North Kent is characterised by traditional industries--heavy industries that have been in decline for a long time. That was particularly the case during the two Tory recessions, under which we suffered greatly, and nowhere more than on my own patch. When Chatham dockyard closed in 1984, 3,000 jobs were lost at a stroke. In the dark days of the mid-1980s, unemployment in the Medway towns rose to nearly 20 per cent.
Fortunately, those days are behind us. Unemployment in my constituency is now down to 3.9 per cent.--a fall of nearly 50 per cent. since 1997. However, north Kent Members of Parliament know that the headline unemployment rate sometimes places a shadow over pockets of deprivation in our communities where need is still very great. We are determined to play our part in relieving that deprivation, and if we can unlock the development potential of the area, it would be a sizeable contribution towards that end.

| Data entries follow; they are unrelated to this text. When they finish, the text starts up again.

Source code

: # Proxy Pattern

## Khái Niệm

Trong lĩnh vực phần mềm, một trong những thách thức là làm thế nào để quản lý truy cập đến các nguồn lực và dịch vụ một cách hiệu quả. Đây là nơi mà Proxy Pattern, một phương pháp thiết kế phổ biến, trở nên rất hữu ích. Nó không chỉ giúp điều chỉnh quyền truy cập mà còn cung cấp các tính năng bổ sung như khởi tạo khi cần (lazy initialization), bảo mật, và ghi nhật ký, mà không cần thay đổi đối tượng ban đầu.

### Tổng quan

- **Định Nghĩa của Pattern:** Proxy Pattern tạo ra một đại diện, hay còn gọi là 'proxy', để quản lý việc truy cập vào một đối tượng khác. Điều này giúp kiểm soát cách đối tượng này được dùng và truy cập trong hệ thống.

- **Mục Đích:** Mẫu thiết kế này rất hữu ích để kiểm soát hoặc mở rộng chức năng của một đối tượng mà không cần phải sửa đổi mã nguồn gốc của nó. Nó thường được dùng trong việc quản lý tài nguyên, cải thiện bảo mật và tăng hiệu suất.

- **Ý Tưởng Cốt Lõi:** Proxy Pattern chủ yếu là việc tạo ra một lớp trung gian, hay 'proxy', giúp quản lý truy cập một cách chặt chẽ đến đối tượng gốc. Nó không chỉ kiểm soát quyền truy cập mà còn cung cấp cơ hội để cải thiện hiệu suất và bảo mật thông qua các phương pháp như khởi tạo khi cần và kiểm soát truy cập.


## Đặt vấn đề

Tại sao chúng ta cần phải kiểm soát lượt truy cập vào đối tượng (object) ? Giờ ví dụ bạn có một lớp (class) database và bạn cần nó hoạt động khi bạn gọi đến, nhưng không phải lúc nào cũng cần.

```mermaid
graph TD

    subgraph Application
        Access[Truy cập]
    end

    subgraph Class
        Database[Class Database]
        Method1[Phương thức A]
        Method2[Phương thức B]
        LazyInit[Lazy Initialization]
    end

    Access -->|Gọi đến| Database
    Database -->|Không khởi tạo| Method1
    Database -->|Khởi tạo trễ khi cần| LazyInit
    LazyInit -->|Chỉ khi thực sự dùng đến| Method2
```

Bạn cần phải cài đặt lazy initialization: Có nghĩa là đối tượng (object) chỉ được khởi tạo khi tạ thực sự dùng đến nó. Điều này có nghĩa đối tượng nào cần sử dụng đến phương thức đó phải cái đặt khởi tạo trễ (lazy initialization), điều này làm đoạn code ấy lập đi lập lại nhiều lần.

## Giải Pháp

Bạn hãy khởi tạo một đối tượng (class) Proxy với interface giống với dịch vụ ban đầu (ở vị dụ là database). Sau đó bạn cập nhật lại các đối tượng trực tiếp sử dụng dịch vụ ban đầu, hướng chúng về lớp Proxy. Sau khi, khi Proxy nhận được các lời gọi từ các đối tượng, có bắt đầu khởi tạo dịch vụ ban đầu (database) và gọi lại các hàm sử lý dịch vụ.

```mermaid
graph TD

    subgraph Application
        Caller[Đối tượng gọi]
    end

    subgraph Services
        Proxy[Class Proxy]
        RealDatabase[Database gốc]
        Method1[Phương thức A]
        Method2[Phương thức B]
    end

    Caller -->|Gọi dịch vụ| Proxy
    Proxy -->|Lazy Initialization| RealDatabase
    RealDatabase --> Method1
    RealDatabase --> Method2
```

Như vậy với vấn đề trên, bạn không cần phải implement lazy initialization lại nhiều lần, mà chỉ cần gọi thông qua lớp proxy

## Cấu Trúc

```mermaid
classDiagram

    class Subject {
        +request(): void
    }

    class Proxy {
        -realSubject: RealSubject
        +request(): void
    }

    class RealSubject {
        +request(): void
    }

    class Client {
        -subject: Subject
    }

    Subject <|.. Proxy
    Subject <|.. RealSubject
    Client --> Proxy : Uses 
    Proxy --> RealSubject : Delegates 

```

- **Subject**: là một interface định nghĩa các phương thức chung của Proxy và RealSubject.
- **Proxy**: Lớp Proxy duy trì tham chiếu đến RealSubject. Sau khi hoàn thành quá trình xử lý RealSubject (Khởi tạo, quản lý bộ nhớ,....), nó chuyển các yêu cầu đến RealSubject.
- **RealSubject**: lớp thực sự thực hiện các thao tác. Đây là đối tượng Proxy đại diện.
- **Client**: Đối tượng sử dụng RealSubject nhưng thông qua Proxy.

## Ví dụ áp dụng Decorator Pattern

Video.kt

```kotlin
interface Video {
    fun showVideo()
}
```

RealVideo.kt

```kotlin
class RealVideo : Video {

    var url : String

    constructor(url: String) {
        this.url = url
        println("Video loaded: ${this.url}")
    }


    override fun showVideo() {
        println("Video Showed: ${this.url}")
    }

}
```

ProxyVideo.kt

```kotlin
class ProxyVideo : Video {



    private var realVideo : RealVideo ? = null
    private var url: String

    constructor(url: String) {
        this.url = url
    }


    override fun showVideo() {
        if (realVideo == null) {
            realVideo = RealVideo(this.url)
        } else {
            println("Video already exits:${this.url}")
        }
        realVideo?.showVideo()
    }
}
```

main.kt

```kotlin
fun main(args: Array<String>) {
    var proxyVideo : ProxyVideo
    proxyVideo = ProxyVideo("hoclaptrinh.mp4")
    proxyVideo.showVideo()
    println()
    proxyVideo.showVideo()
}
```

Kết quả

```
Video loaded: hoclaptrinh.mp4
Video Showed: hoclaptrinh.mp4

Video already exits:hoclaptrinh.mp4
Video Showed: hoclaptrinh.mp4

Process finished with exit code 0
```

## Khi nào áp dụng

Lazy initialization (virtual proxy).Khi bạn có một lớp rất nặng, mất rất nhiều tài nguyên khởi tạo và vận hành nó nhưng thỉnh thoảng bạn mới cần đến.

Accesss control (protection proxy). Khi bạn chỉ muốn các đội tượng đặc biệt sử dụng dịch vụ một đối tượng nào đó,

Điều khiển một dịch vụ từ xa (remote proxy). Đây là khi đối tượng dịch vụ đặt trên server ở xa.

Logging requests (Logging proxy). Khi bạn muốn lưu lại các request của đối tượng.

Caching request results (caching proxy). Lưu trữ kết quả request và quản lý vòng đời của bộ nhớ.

In this short debate we shall highlight the achievements of the Thames gateway in Kent, and spell out how, with the right investment and Government assistance, we can secure the economic regeneration that we all desire. In an Adjournment debate just over a year ago, I and my hon. Friends who represent the north Kent constituencies from Dartford down to Swale, called for assisted area status for the Thames gateway area of Kent. I am pleased to see my hon. Friends here in Westminster Hall today. As you have said, Mr. Deputy Speaker, they hope to catch your eye later.

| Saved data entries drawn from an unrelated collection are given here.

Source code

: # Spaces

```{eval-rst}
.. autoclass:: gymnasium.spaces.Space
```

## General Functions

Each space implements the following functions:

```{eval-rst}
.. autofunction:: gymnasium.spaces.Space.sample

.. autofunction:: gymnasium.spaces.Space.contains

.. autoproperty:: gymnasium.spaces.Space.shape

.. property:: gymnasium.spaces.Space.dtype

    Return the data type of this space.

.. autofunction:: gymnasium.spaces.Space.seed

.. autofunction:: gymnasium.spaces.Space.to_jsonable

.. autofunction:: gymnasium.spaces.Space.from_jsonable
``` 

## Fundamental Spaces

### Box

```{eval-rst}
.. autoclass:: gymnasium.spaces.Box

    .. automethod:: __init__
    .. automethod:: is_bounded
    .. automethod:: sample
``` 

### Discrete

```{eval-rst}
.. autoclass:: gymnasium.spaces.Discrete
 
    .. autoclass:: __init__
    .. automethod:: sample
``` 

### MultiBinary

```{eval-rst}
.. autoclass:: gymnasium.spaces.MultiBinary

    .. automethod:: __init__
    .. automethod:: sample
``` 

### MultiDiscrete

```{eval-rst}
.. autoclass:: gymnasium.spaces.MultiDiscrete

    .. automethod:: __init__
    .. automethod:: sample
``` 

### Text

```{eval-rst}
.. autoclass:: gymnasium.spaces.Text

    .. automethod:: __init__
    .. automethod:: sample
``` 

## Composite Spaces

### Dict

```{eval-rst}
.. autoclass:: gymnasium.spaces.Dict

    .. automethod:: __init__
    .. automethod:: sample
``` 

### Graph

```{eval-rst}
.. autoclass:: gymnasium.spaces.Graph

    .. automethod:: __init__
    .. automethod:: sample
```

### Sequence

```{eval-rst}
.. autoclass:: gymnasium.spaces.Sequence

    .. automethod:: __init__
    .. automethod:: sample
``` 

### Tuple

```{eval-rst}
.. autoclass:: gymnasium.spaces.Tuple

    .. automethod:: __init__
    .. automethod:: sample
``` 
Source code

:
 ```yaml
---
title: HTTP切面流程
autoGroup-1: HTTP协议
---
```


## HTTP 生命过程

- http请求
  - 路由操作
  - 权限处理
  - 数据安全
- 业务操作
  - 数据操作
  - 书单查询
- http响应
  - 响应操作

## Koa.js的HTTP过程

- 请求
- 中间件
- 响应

Since that earlier debate, we have experienced the rollercoaster of celebration and disappointment. There was celebration when the Government responded to our calls and recommended to the European Commission that north Kent be included on the new map of assisted areas. That was followed by disappointment when the Commission turned down the Government's recommendation.
Last year, we made the case for north Kent with confidence. That confidence remains as strong today as it was then, because we, the north Kent Members of Parliament, are united in a common approach, as are our local authorities and the business community. We recognise that, throughout the gateway, we are interdependent, and that interdependence will bring success. Investment that brings jobs to Gravesham means job opportunities for people in Dartford and the Medway towns. The second Swale crossing--a key piece of infrastructure that my hon. Friend the Member for Sittingbourne and Sheppey (Mr. Wyatt) has fought hard to secure--benefits not only his constituents but all of us, throughout the gateway.

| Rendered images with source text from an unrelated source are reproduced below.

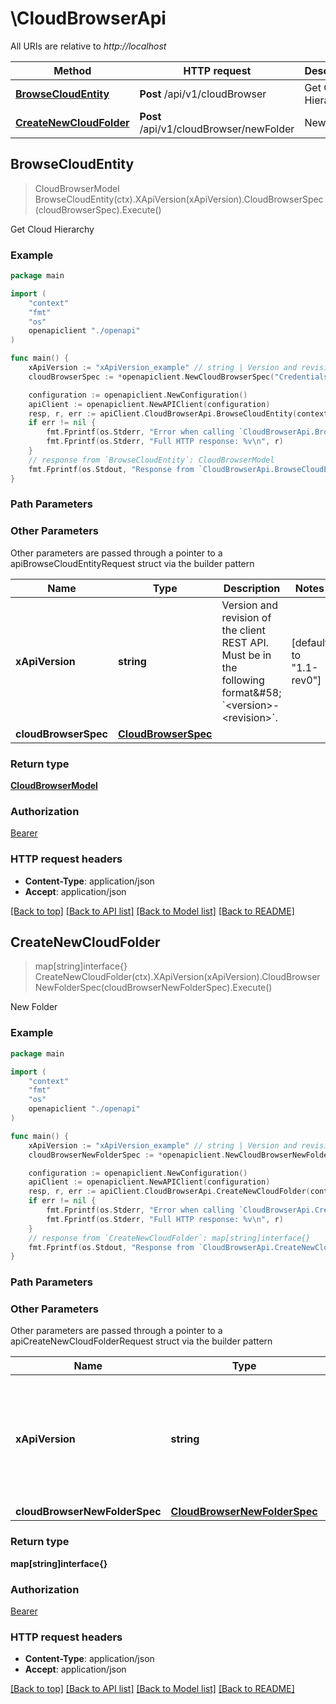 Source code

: # \CloudBrowserApi

All URIs are relative to *http://localhost*

Method | HTTP request | Description
------------- | ------------- | -------------
[**BrowseCloudEntity**](CloudBrowserApi.md#BrowseCloudEntity) | **Post** /api/v1/cloudBrowser | Get Cloud Hierarchy
[**CreateNewCloudFolder**](CloudBrowserApi.md#CreateNewCloudFolder) | **Post** /api/v1/cloudBrowser/newFolder | New Folder



## BrowseCloudEntity

> CloudBrowserModel BrowseCloudEntity(ctx).XApiVersion(xApiVersion).CloudBrowserSpec(cloudBrowserSpec).Execute()

Get Cloud Hierarchy



### Example

```go
package main

import (
    "context"
    "fmt"
    "os"
    openapiclient "./openapi"
)

func main() {
    xApiVersion := "xApiVersion_example" // string | Version and revision of the client REST API. Must be in the following format&#58; `<version>-<revision>`. (default to "1.1-rev0")
    cloudBrowserSpec := *openapiclient.NewCloudBrowserSpec("CredentialsId_example", openapiclient.ECloudServiceType("AzureBlob")) // CloudBrowserSpec |  (optional)

    configuration := openapiclient.NewConfiguration()
    apiClient := openapiclient.NewAPIClient(configuration)
    resp, r, err := apiClient.CloudBrowserApi.BrowseCloudEntity(context.Background()).XApiVersion(xApiVersion).CloudBrowserSpec(cloudBrowserSpec).Execute()
    if err != nil {
        fmt.Fprintf(os.Stderr, "Error when calling `CloudBrowserApi.BrowseCloudEntity``: %v\n", err)
        fmt.Fprintf(os.Stderr, "Full HTTP response: %v\n", r)
    }
    // response from `BrowseCloudEntity`: CloudBrowserModel
    fmt.Fprintf(os.Stdout, "Response from `CloudBrowserApi.BrowseCloudEntity`: %v\n", resp)
}
```

### Path Parameters



### Other Parameters

Other parameters are passed through a pointer to a apiBrowseCloudEntityRequest struct via the builder pattern


Name | Type | Description  | Notes
------------- | ------------- | ------------- | -------------
 **xApiVersion** | **string** | Version and revision of the client REST API. Must be in the following format&amp;#58; &#x60;&lt;version&gt;-&lt;revision&gt;&#x60;. | [default to &quot;1.1-rev0&quot;]
 **cloudBrowserSpec** | [**CloudBrowserSpec**](CloudBrowserSpec.md) |  | 

### Return type

[**CloudBrowserModel**](CloudBrowserModel.md)

### Authorization

[Bearer](../README.md#Bearer)

### HTTP request headers

- **Content-Type**: application/json
- **Accept**: application/json

[[Back to top]](#) [[Back to API list]](../README.md#documentation-for-api-endpoints)
[[Back to Model list]](../README.md#documentation-for-models)
[[Back to README]](../README.md)


## CreateNewCloudFolder

> map[string]interface{} CreateNewCloudFolder(ctx).XApiVersion(xApiVersion).CloudBrowserNewFolderSpec(cloudBrowserNewFolderSpec).Execute()

New Folder



### Example

```go
package main

import (
    "context"
    "fmt"
    "os"
    openapiclient "./openapi"
)

func main() {
    xApiVersion := "xApiVersion_example" // string | Version and revision of the client REST API. Must be in the following format&#58; `<version>-<revision>`. (default to "1.1-rev0")
    cloudBrowserNewFolderSpec := *openapiclient.NewCloudBrowserNewFolderSpec("CredentialsId_example", openapiclient.ECloudServiceType("AzureBlob"), "NewFolderName_example") // CloudBrowserNewFolderSpec |  (optional)

    configuration := openapiclient.NewConfiguration()
    apiClient := openapiclient.NewAPIClient(configuration)
    resp, r, err := apiClient.CloudBrowserApi.CreateNewCloudFolder(context.Background()).XApiVersion(xApiVersion).CloudBrowserNewFolderSpec(cloudBrowserNewFolderSpec).Execute()
    if err != nil {
        fmt.Fprintf(os.Stderr, "Error when calling `CloudBrowserApi.CreateNewCloudFolder``: %v\n", err)
        fmt.Fprintf(os.Stderr, "Full HTTP response: %v\n", r)
    }
    // response from `CreateNewCloudFolder`: map[string]interface{}
    fmt.Fprintf(os.Stdout, "Response from `CloudBrowserApi.CreateNewCloudFolder`: %v\n", resp)
}
```

### Path Parameters



### Other Parameters

Other parameters are passed through a pointer to a apiCreateNewCloudFolderRequest struct via the builder pattern


Name | Type | Description  | Notes
------------- | ------------- | ------------- | -------------
 **xApiVersion** | **string** | Version and revision of the client REST API. Must be in the following format&amp;#58; &#x60;&lt;version&gt;-&lt;revision&gt;&#x60;. | [default to &quot;1.1-rev0&quot;]
 **cloudBrowserNewFolderSpec** | [**CloudBrowserNewFolderSpec**](CloudBrowserNewFolderSpec.md) |  | 

### Return type

**map[string]interface{}**

### Authorization

[Bearer](../README.md#Bearer)

### HTTP request headers

- **Content-Type**: application/json
- **Accept**: application/json

[[Back to top]](#) [[Back to API list]](../README.md#documentation-for-api-endpoints)
[[Back to Model list]](../README.md#documentation-for-models)
[[Back to README]](../README.md)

However, we should also make it clear that there has not been stagnation. We in north Kent have not sat back and wrung our hands, waiting for Government assistance. It has not been simply all talk; we have made great efforts to lay the foundation stones for regeneration. However, we need financial assistance to complete our key projects, and the Government have recognised that. Principally, they recommended assisted area status so that we can unlock that potential, but they also recognised our track record of delivery, and I should like to point out a couple of success stories.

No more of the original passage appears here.